Поняв, что одних лишь ударов сквозь тени уже недостаточно для победы, Старик изменил свою тактику, сплетая тьму в более осязаемые, твердые формы. Коридор внезапно заполнился армией теневых воинов, их оружие сверкало смертоносным блеском, и единым строем они двинулись на Хаджара, в, казалось, бесконечном числе.
Но, как и прежде, Хаджар не собирался останавливаться. Вокруг него поднялась северная буря ревущая, тысячей ураганов, и он ринулся в бой. Его меч пылал вспышками свирепых молний. Каждый взмах Синего Клинка порождал лавины стылых ветров, сеющих разрушение и смерть. Они заставляли камни волшебного лабиринта исчезать, а врываясь в двери, дробили и ломали комнаты, уничтожая все, что хранилось в них не взирая на силу и мощь. Настигая цель, вихри прорывались сквозь ряды приспешников Старика, разбрасывая тех, легкой осенней листвой.
Пока Хаджар и Старик продолжали свою отчаянную борьбу, сама ткань реальности искривлялась и изгибалась вокруг них, заставляя границы между светом и тьмой, ветром и тенью становиться все более эфемерными. Воздух наполнился оглушительным ревом бури, а камни в кладке дрожали, словно лабиринт кричал в знак протеста против титанических сил, высвобождающихся в его недрах.
Несмотря на хаос и разрушения, царившие вокруг них, Хаджар и Старик не на миг не прекращали смертельного поединка. Ни один из них не собирался уступать ни миллиметра противнику. Два воина были словно в тумане, и вряд ли бы они уже смогли ответить ради чего сражаются. Чтобы попасть в комнату с источником, чтобы выбраться из лабиринта или… чтобы узнать, кто из низ сильнее. Будто бы в какой-то момента сама битва стала для них единственным и всеобъемлющим смыслом.
И в какой-то момент Старик, вдруг, застыл и очередной удар меча Хаджара оказался не просто заблокирован — а легко отбит, словно принадлежал не одному из сильнейших смертных мечников, а новорожденному ребенку.
— Вот оно… спасибо тебе, генерал… я его, наконец-то осознал, — прошептал Старик. Кинжалы в его руках задрожали, а затем исчезли во мраке. — Мрак Тысячи Смертей.
И одновременно с этими словами все, что покрывали тени, оказалось рассечено, пронзено, порвано, разбито и уничтожено.

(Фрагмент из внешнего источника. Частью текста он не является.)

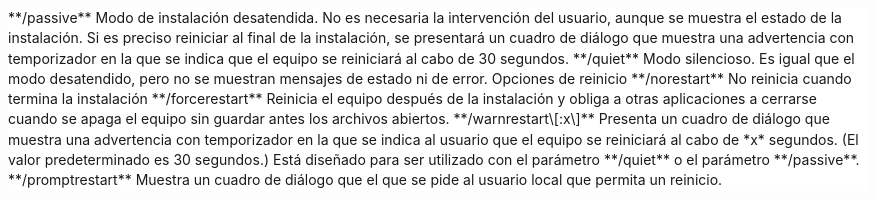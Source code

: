 </th>
</tr>
<tr class="alternateRow">
<td style="border:1px solid black;">
**/passive**
</td>
<td style="border:1px solid black;">
Modo de instalación desatendida. No es necesaria la intervención del usuario, aunque se muestra el estado de la instalación. Si es preciso reiniciar al final de la instalación, se presentará un cuadro de diálogo que muestra una advertencia con temporizador en la que se indica que el equipo se reiniciará al cabo de 30 segundos.
</td>
</tr>
<tr>
<td style="border:1px solid black;">
**/quiet**
</td>
<td style="border:1px solid black;">
Modo silencioso. Es igual que el modo desatendido, pero no se muestran mensajes de estado ni de error.
</td>
</tr>
<tr>
<th colspan="2">
Opciones de reinicio
</th>
</tr>
<tr class="alternateRow">
<td style="border:1px solid black;">
**/norestart**
</td>
<td style="border:1px solid black;">
No reinicia cuando termina la instalación
</td>
</tr>
<tr>
<td style="border:1px solid black;">
**/forcerestart**
</td>
<td style="border:1px solid black;">
Reinicia el equipo después de la instalación y obliga a otras aplicaciones a cerrarse cuando se apaga el equipo sin guardar antes los archivos abiertos.
</td>
</tr>
<tr class="alternateRow">
<td style="border:1px solid black;">
**/warnrestart\[:x\]**
</td>
<td style="border:1px solid black;">
Presenta un cuadro de diálogo que muestra una advertencia con temporizador en la que se indica al usuario que el equipo se reiniciará al cabo de *x* segundos. (El valor predeterminado es 30 segundos.) Está diseñado para ser utilizado con el parámetro **/quiet** o el parámetro **/passive**.
</td>
</tr>
<tr>
<td style="border:1px solid black;">
**/promptrestart**
</td>
<td style="border:1px solid black;">
Muestra un cuadro de diálogo que el que se pide al usuario local que permita un reinicio.
</td>
</tr>
<tr>
<th colspan="2">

Хаджар, едва успевший призвать все свои силы, включая ветер и Истинное Имя Севера, принял на себя удар бесчисленного множество кинжальных выпадов, каждый из которых содержал в себе всю полноту силы Старика. Как если бы тысяча противников разом ударили его.
Генерал, израненный и исполосованный, в изорванной броне, пробив собой несколько стен, оказался на полу тесной комнаты.
Глава 1773
В тускло освещенной комнате царила неприятная атмосфера. Большой темный алтарь стоял поодаль разбитого центра пола, и его древняя замысловатая резьба намекала на давно забытые секреты и волшебные знания, некогда породившие эти стены. Изношенная поверхность алтаря купалась в призрачном сиянии, источником которого являлся пленительный, загадочный кристалл, замерший посреди развалин.
Сам кристалл представлял собой завораживающее зрелище. Он пульсировал потусторонней энергией, и его мерцающая, переливающаяся поверхность отбрасывала целый калейдоскоп из различных цветов на темные, источающие темную смолу, стены..
Когда Хаджар влетел в разбитую комнату, то на мгновение улыбнулся тому, как они схожи. Оба поверженные, уставшие, израненные и уже совсем немолодые.
Обломки статуй, выстроившихся вдоль стен, казалось, некогда стояли на страже алтаря, а теперь, их в прошлом гордые и надменные лица больше не внушали трепета, лишь жалость.